OK, it’s time to talk about the desert heat. It can be brutal. The hottest temperature recorded in Arizona was 128 at Lake Havasu on June 29, 1994. There’s still but a bit of controversy whether the actual date of the record was the 29th or the day before, but everyone agrees about the temperature.

In Phoenix, the record high temperature is 122 degrees. It occurred on June 26, 1990. Five years later we made a run at the record and got to 121 degrees on July 28, 1995. But we’ve been very close to breaking the record since then.

[RELATED: The science behind desert mirages]

But it’s still hot and getting hotter. Ten of the 23 hottest days on record in Phoenix have occurred since 2000. And it’s the lows that are really on the move. In the 1980s, the average summer low in July was 81 degrees. Now it’s 83. In July 2018, the average low was nearly 86 degrees.

We just don’t cool off like we used to when the city was smaller. The warmest low ever in Phoenix is 96 degrees. And we’re waiting, because it’s almost sure to come, for the day when we have a low temperature of 100. That will be a sad day in Phoenix weather history.

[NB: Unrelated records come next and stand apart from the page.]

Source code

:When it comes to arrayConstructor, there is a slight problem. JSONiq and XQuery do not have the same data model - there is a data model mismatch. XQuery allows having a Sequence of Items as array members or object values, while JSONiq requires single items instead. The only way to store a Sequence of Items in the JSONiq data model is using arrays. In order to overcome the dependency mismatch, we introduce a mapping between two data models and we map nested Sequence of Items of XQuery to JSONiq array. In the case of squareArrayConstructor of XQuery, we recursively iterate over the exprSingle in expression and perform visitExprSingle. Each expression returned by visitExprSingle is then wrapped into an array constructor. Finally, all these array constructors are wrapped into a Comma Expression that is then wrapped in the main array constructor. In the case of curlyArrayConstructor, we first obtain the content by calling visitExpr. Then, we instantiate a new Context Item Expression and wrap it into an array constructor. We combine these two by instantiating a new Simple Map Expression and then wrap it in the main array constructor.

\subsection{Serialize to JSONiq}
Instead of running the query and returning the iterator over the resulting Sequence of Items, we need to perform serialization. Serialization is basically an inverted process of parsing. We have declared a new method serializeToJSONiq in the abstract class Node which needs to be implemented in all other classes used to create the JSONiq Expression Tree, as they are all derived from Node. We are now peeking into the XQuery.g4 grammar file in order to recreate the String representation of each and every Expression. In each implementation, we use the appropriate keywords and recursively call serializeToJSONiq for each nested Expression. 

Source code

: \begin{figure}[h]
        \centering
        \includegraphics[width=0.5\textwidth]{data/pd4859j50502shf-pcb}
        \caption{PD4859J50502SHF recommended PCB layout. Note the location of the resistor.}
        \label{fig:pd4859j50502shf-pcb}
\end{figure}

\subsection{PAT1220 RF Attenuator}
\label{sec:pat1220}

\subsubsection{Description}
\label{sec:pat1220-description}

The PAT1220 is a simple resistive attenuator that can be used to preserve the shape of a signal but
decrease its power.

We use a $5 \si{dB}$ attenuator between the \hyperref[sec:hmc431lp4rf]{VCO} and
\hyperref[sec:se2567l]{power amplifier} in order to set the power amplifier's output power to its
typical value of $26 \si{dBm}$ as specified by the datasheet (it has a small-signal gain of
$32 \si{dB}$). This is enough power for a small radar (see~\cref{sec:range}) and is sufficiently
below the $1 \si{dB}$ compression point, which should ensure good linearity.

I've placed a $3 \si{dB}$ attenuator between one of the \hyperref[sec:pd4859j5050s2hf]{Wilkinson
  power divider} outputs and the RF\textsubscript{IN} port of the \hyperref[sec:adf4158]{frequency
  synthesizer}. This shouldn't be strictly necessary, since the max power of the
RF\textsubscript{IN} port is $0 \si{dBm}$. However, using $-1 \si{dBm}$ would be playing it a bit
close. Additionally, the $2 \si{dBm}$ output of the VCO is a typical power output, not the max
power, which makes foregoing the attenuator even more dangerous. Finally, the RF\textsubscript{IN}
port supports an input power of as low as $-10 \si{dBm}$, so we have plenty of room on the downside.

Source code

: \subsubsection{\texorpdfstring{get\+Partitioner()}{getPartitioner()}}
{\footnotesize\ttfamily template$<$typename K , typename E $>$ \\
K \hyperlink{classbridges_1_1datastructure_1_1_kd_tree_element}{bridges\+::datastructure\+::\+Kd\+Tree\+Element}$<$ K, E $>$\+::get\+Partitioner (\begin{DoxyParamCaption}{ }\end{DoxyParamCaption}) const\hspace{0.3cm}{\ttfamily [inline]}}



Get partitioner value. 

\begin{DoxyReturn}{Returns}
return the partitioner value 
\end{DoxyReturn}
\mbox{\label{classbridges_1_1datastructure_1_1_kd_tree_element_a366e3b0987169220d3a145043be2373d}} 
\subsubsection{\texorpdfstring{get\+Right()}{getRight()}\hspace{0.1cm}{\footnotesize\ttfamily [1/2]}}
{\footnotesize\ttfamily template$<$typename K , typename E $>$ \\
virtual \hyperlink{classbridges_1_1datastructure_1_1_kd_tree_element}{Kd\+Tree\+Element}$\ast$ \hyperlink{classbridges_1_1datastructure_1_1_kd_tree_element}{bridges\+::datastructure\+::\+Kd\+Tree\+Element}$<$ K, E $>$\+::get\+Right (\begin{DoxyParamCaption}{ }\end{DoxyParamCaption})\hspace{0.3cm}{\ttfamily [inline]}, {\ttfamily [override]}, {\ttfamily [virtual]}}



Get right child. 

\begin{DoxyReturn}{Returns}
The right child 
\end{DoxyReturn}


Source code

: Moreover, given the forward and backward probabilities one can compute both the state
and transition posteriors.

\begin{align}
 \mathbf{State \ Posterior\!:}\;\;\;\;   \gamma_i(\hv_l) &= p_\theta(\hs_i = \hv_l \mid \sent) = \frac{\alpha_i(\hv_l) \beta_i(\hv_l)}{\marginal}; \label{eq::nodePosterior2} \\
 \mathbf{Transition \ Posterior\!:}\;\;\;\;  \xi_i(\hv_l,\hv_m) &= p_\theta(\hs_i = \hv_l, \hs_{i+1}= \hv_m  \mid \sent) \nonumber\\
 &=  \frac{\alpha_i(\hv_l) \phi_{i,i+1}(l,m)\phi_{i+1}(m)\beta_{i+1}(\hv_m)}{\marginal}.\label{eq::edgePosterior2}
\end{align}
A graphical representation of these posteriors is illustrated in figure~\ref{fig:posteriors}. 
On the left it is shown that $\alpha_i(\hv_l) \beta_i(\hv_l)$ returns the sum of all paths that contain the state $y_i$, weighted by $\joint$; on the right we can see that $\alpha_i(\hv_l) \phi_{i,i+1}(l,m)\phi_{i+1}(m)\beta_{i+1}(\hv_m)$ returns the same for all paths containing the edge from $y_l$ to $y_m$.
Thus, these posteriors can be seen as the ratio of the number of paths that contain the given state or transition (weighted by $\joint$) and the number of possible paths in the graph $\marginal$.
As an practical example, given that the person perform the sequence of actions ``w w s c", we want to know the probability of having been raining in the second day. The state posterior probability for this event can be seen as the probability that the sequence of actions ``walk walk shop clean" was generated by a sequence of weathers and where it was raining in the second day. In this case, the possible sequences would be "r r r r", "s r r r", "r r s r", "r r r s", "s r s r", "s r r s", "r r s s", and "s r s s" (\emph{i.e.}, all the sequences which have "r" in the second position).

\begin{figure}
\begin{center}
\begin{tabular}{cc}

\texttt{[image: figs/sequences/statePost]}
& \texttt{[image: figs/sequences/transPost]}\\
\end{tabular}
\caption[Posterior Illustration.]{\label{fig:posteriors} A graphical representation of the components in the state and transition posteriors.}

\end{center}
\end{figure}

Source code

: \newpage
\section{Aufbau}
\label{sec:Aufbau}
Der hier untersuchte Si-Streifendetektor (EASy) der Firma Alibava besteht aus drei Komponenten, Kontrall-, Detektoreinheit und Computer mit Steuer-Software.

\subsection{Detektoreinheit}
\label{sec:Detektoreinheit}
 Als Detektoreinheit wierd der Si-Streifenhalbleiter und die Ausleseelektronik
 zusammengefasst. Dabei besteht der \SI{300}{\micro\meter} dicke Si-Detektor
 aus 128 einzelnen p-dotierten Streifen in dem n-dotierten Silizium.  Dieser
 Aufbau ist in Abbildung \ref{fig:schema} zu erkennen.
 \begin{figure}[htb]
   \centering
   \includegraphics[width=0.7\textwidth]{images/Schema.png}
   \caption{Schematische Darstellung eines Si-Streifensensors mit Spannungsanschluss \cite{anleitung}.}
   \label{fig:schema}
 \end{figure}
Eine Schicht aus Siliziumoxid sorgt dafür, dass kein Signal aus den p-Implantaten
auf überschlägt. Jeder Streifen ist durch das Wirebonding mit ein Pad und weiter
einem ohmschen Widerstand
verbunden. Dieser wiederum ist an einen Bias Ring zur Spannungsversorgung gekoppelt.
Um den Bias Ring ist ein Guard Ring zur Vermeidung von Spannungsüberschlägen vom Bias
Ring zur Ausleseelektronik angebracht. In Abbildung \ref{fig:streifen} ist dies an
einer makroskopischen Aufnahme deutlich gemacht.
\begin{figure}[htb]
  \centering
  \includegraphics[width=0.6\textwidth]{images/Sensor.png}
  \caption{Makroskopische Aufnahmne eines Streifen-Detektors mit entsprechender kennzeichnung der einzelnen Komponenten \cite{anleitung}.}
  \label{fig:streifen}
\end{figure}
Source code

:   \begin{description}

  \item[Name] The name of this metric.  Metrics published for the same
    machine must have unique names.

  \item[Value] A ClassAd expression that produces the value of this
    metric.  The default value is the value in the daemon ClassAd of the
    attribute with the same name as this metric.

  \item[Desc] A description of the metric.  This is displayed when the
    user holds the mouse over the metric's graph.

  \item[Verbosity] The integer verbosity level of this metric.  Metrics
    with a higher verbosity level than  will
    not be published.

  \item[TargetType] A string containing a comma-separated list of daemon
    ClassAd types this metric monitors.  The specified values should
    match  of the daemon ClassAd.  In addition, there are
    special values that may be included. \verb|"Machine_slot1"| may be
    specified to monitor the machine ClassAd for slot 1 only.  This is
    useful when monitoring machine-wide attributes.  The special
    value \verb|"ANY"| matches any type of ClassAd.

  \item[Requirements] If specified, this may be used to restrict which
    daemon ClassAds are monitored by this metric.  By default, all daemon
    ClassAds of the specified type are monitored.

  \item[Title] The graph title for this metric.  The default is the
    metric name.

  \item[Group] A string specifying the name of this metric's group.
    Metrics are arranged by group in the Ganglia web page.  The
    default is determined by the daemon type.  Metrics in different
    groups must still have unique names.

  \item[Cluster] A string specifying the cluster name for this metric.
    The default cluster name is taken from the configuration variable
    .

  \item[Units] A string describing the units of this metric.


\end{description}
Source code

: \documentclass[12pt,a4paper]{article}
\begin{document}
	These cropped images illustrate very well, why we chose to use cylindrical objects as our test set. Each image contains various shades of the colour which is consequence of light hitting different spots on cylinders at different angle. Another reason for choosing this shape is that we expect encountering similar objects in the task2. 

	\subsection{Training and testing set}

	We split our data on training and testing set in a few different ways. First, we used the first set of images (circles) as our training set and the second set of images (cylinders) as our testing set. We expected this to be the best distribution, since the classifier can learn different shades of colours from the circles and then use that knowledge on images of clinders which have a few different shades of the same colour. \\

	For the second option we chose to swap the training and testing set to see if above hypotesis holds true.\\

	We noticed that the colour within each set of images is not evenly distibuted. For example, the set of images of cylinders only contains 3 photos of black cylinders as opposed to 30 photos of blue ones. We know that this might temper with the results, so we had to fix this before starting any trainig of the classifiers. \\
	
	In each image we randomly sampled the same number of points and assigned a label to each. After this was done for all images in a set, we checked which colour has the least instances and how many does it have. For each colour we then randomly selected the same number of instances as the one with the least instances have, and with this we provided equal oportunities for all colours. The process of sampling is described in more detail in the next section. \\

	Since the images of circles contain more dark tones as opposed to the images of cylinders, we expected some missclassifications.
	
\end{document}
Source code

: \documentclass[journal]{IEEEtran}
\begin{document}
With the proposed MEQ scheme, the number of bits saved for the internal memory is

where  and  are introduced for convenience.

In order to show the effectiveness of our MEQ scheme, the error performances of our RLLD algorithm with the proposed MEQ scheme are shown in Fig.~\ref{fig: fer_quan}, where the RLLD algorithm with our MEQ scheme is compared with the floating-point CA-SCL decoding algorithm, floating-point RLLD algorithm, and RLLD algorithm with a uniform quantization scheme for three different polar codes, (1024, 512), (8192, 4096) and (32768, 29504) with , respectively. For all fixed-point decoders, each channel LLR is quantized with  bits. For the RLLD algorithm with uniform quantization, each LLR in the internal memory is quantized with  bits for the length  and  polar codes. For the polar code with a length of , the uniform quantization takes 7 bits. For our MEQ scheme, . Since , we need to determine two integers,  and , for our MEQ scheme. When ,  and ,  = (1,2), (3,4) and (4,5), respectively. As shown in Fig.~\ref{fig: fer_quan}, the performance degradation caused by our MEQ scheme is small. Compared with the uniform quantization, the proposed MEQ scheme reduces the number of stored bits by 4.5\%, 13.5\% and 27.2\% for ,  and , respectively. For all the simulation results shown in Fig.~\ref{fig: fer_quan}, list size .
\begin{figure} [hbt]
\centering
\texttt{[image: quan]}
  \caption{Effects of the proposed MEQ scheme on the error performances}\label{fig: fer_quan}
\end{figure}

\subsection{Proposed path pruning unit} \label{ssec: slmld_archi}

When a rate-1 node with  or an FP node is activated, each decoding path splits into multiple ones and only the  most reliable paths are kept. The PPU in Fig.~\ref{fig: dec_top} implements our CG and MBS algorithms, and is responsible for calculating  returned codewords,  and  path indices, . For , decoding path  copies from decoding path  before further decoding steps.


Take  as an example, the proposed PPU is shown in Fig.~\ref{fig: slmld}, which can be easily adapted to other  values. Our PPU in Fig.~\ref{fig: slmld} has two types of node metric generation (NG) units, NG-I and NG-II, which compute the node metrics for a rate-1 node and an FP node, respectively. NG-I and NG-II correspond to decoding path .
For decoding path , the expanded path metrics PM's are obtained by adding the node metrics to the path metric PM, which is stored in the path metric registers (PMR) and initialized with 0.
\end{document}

The average high in July tops out at 107 degrees but the hottest day of 2018 was 116 degrees.

SUNNY AND, NOT SO HOT

The flip side of the 100-degree weather, which usually starts popping up in April, is the beautiful fall, winter and spring.

The triple-digit highs are over with by Halloween, and while much of the East is getting ready for the deep freeze, mild temperatures become the norm around metro Phoenix. In December, average highs are around 66 degrees with lows around 45.

If you don’t want to deal with excessive heat, check out one of our mountains locations, say, Prescott. It’s at a mile in elevation and, as you might expect, it’s not as warm. The record high is “only” 105 degrees but average highs in July run around 90. And you get much cooler nights in the high country. Prescott’s average low in July is in the 60s.

YES, IT RAINS IN THE DESERT

SLIDESHOW: Best of Arizona's 2018 monsoon

A storm hits Phoenix Sky Harbor on Monday, July 30. (Source: James Stamsek)

Generally, the farther south and east you go in Arizona, the more precipitation you can expect. While Phoenix gets, on average, about 8 inches of rain every year, Tucson gets about 12 inches and Bisbee, in southeast Arizona, gets about 19 inches of rain.

By contrast, areas along the Colorado River in western Arizona generally get the least rain. Parker gets about 6 inches of rain annually; Lake Havasu gets 4 inches and Yuma only about 3 inches. In fact, in 2007, Yuma recorded only 0.15 of an inch of rain all year! That’s dry.

[RELATED: What causes the sweet smell of rain in Arizona?]

YES, IT SNOWS, TOO

Flagstaff Snow

Snow in Flagstaff. (Source: Elise Wilson)

In the mountains of Arizona, snow is very common above 6,500 feet in elevation during the late fall and winter. And yes, it has snowed in Phoenix. The record snowfall is 1 inch. That occurred twice in the 1930s. And the last time Phoenix had measurable snow was Dec. 21, 1990. It only measured about half an inch.

But the high country is a much different story. The mountains receive snow every year and some places get a lot of it. Flagstaff gets more than 100 inches of snow each year. The south rim of the Grand Canyon gets more than 115 inches!

In the White Mountains, the snowfall is also impressive. Some areas, including the small town of Greer, get nearly 20 feet of snow every season.

The snow is very important to the entire state for two reasons: recreation and water supply.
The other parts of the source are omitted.